The duration of a term, when not precisely defined, may be ascertained by a reference to the covenant as to rent, or the amount of rent paid thereunder or other provisions which, when construed together, make the intention and purpose of the parties clear: Knoll v. Jones, 1 Pa. C. C. 485; Harley v. O’Donnell, 9 Pa. C. C. 56; Siegel, Cooper & Co. v. Colby, 176 Ill. 210, 52 N. E. 917; DePauw University v. United Electric Coal Companies, 299 Ill. App. 339, 20 N. E. (2d) 149; Dabney v. Edwards, 5 Cal. (2d) 1, 103 A. L. R. 822. Leases of doubtful duration must be construed favorably to the tenant: McClintock & I. Co. v. Aetna E. Co., 260 Pa. 191. A decision directly in point was rendered by the Supreme Court of Nebraska in Nindle v. State Bank, 13 Neb. 245, 13 N. W. 275. The lease there involved recited that the premises were leased “for the term of six months from the 6th day of December, 1881, which term will end on the 6th day of May, 1882.” The rent to be paid was stated to be “$750 ... in monthly in*166stallments of $125.” It was held that the lease ran for six months, from December 6, 1881, and expired June 6, 1882. In this case the court said (p. 247) :

“It was unnecessary to fix the date of the termination of the lease, but when the date thus fixed is clearly inconsistent with the granting clause in the lease, it must yield to it. . . . In the case at bar it is very clear that the date, May 6th, fixed as the time for the termination of the lease, is an error of computation, and that the lease did not terminate until the sixth day of June, 1882.”

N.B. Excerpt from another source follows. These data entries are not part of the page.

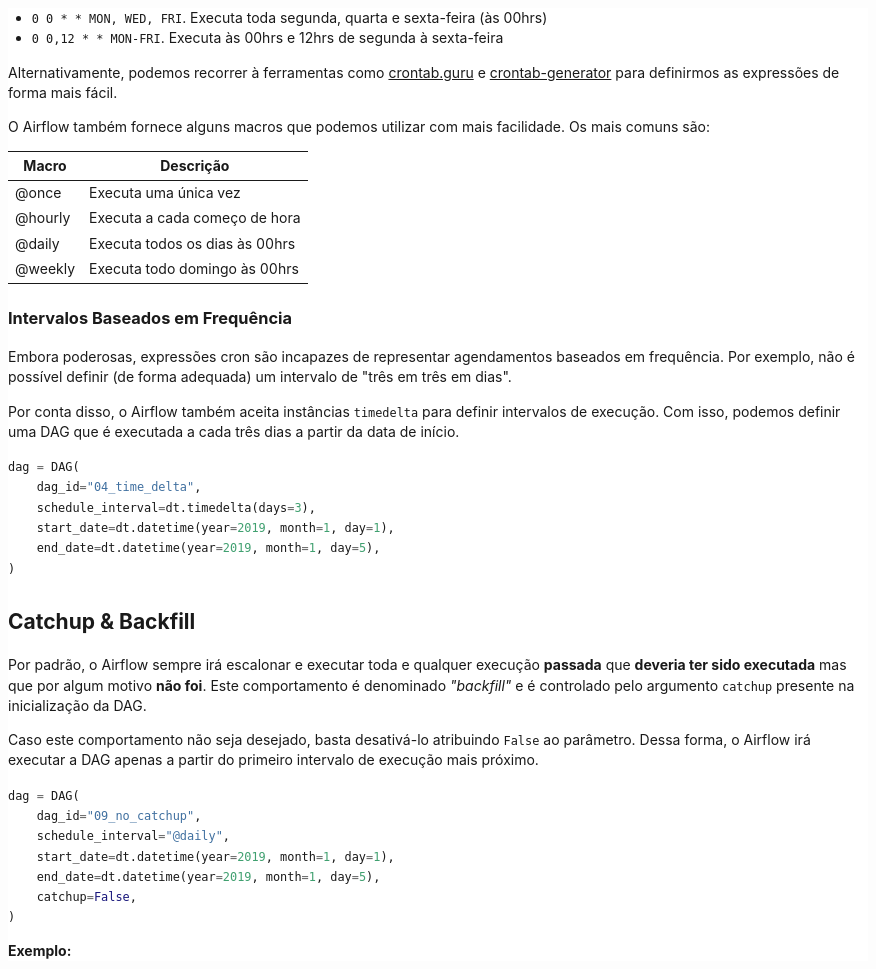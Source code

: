 - `0 0 * * MON, WED, FRI`. Executa toda segunda, quarta e sexta-feira (às 00hrs)
- `0 0,12 * * MON-FRI`. Executa às 00hrs e 12hrs de segunda à sexta-feira

Alternativamente, podemos recorrer à ferramentas como [crontab.guru](https://crontab.guru/) e [crontab-generator](https://crontab-generator.org/) para definirmos as expressões de forma mais fácil.

O Airflow também fornece alguns macros que podemos utilizar com mais facilidade. Os mais comuns são:

| Macro | Descrição |
| --- | --- |
| @once | Executa uma única vez |
| @hourly | Executa a cada começo de hora |
| @daily | Executa todos os dias às 00hrs |
| @weekly | Executa todo domingo às 00hrs |

### Intervalos Baseados em Frequência

Embora poderosas, expressões cron são incapazes de representar agendamentos baseados em frequência. Por exemplo, não é possível definir (de forma adequada) um intervalo de "três em três em dias".

Por conta disso, o Airflow também aceita instâncias `timedelta` para definir intervalos de execução. Com isso, podemos definir uma DAG que é executada a cada três dias a partir da data de início.

```python
dag = DAG(
    dag_id="04_time_delta",
    schedule_interval=dt.timedelta(days=3),
    start_date=dt.datetime(year=2019, month=1, day=1),
    end_date=dt.datetime(year=2019, month=1, day=5),
)
```

## Catchup & Backfill

Por padrão, o Airflow sempre irá escalonar e executar toda e qualquer execução **passada** que **deveria ter sido executada** mas que por algum motivo **não foi**. Este comportamento é denominado *"backfill"* e é controlado pelo argumento `catchup`  presente na inicialização da DAG.

Caso este comportamento não seja desejado, basta desativá-lo atribuindo `False` ao parâmetro. Dessa forma, o Airflow irá executar a DAG apenas a partir do primeiro intervalo de execução mais próximo.

```python
dag = DAG(
    dag_id="09_no_catchup",
    schedule_interval="@daily",
    start_date=dt.datetime(year=2019, month=1, day=1),
    end_date=dt.datetime(year=2019, month=1, day=5),
    catchup=False,
)
```

**Exemplo:**
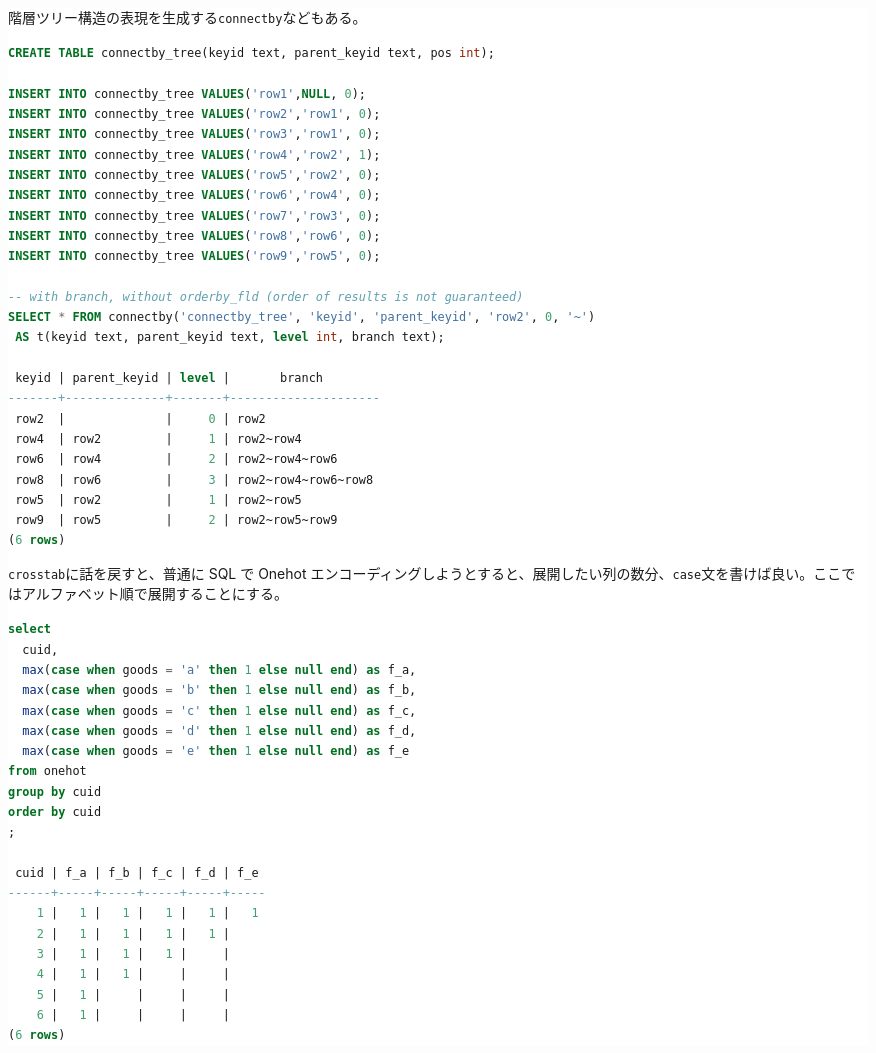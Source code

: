 階層ツリー構造の表現を生成する`connectby`などもある。

```sql
CREATE TABLE connectby_tree(keyid text, parent_keyid text, pos int);

INSERT INTO connectby_tree VALUES('row1',NULL, 0);
INSERT INTO connectby_tree VALUES('row2','row1', 0);
INSERT INTO connectby_tree VALUES('row3','row1', 0);
INSERT INTO connectby_tree VALUES('row4','row2', 1);
INSERT INTO connectby_tree VALUES('row5','row2', 0);
INSERT INTO connectby_tree VALUES('row6','row4', 0);
INSERT INTO connectby_tree VALUES('row7','row3', 0);
INSERT INTO connectby_tree VALUES('row8','row6', 0);
INSERT INTO connectby_tree VALUES('row9','row5', 0);

-- with branch, without orderby_fld (order of results is not guaranteed)
SELECT * FROM connectby('connectby_tree', 'keyid', 'parent_keyid', 'row2', 0, '~')
 AS t(keyid text, parent_keyid text, level int, branch text);

 keyid | parent_keyid | level |       branch
-------+--------------+-------+---------------------
 row2  |              |     0 | row2
 row4  | row2         |     1 | row2~row4
 row6  | row4         |     2 | row2~row4~row6
 row8  | row6         |     3 | row2~row4~row6~row8
 row5  | row2         |     1 | row2~row5
 row9  | row5         |     2 | row2~row5~row9
(6 rows)
```

`crosstab`に話を戻すと、普通に SQL で Onehot エンコーディングしようとすると、展開したい列の数分、`case`文を書けば良い。ここではアルファベット順で展開することにする。

```sql
select
  cuid,
  max(case when goods = 'a' then 1 else null end) as f_a,
  max(case when goods = 'b' then 1 else null end) as f_b,
  max(case when goods = 'c' then 1 else null end) as f_c,
  max(case when goods = 'd' then 1 else null end) as f_d,
  max(case when goods = 'e' then 1 else null end) as f_e
from onehot
group by cuid
order by cuid
;

 cuid | f_a | f_b | f_c | f_d | f_e
------+-----+-----+-----+-----+-----
    1 |   1 |   1 |   1 |   1 |   1
    2 |   1 |   1 |   1 |   1 |
    3 |   1 |   1 |   1 |     |
    4 |   1 |   1 |     |     |
    5 |   1 |     |     |     |
    6 |   1 |     |     |     |
(6 rows)
```
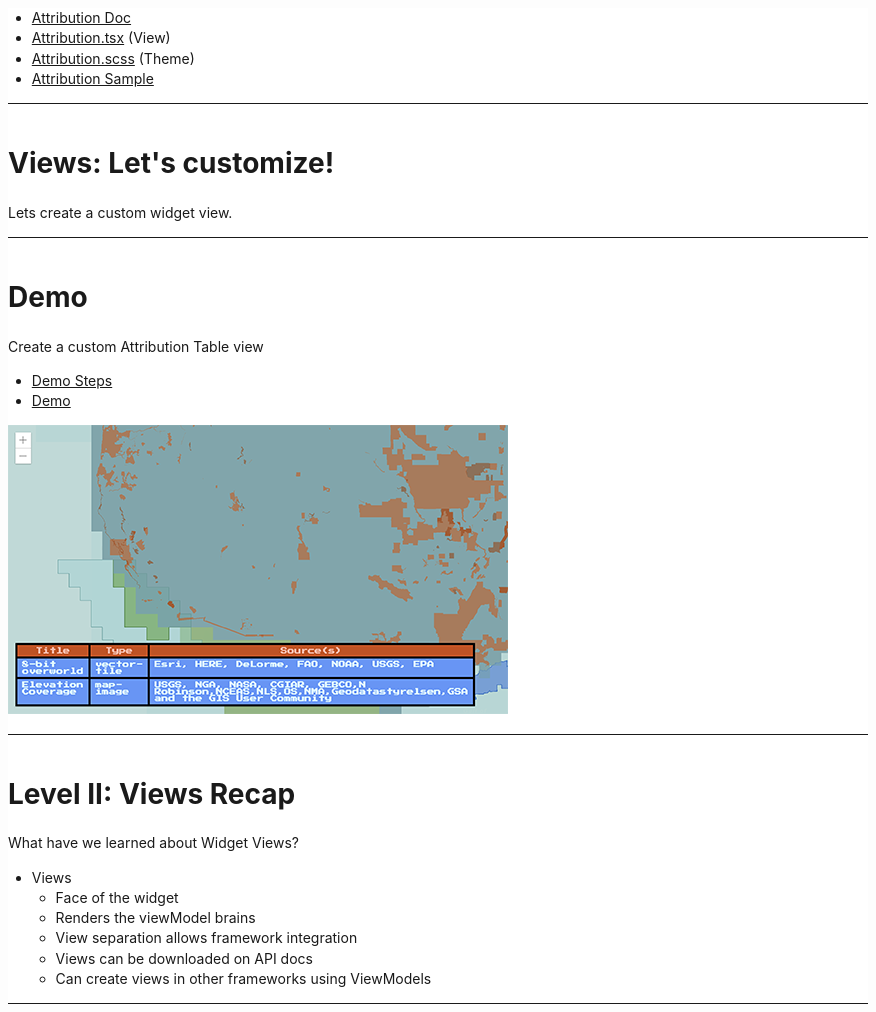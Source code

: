 -  [Attribution Doc](https://developers.arcgis.com/javascript/latest/api-reference/esri-widgets-Attribution.html)
-  [Attribution.tsx](https://github.com/Esri/arcgis-js-api/blob/4master/widgets/Attribution.tsx) (View)
-  [Attribution.scss](https://github.com/Esri/arcgis-js-api/blob/4master/themes/base/widgets/_Attribution.scss) (Theme)
-  [Attribution Sample](https://developers.arcgis.com/javascript/latest/sample-code/widgets-layerlist/index.html)

---

# Views: Let's customize!

 Lets create a custom widget view.

---

# Demo

Create a custom Attribution Table view

- [Demo Steps](https://github.com/jcfranco/dev-summit-2018-customizing-widgets/tree/master/demos/custom-attribution-start/steps)
- [Demo](../demos/custom-attribution-start/)

[![Level 2 demo](./images/level2demo.png)](https://jcfranco.github.io/dev-summit-2018-customizing-widgets/demos/custom-attribution-complete/)



---

# Level II: Views Recap

What have we learned about Widget Views? 

- Views 
  - Face of the widget 
  - Renders the viewModel brains 
  - View separation allows framework integration 
  - Views can be downloaded on API docs 
  - Can create views in other frameworks using ViewModels 

---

The lease now under consideration contains an obvious mistake in designating the time of its expiration, which may properly be disregarded by the court: Nindle v. State Bank, supra; Siegel, Cooper & Co. v. Colby, supra; 35 C. J. 974, §51. Whether an ambiguity be patent or latent, a court will endeavor to glean the parties’ intentions from the whole instrument, and the incidents attendant on its execution: Conservative Realty Co. v. St. Louis Brewing Assn., 133 Mo. App. 261, 113 S. W. 229.

Here the lease designated the term as 10 years from September 5, 1946. The rental stated is $15,000, payable in monthly installments of $125. These provisions clearly indicate that the period of the lease is 10 years. Plaintiff could not operate the business, for which he paid $3,000, without a lease of the premises in which it is conducted.

We conclude, therefore, that the lease adequately expresses the intention of the parties (S. Dep. & T. Co. v. Coal & Coke Co., 234 Pa. 100), and that no parol testimony is necessary in order to reform it, and that there is no proper basis for dispossession proceedings against plaintiff.

Preliminary injunction is continued until final hearing.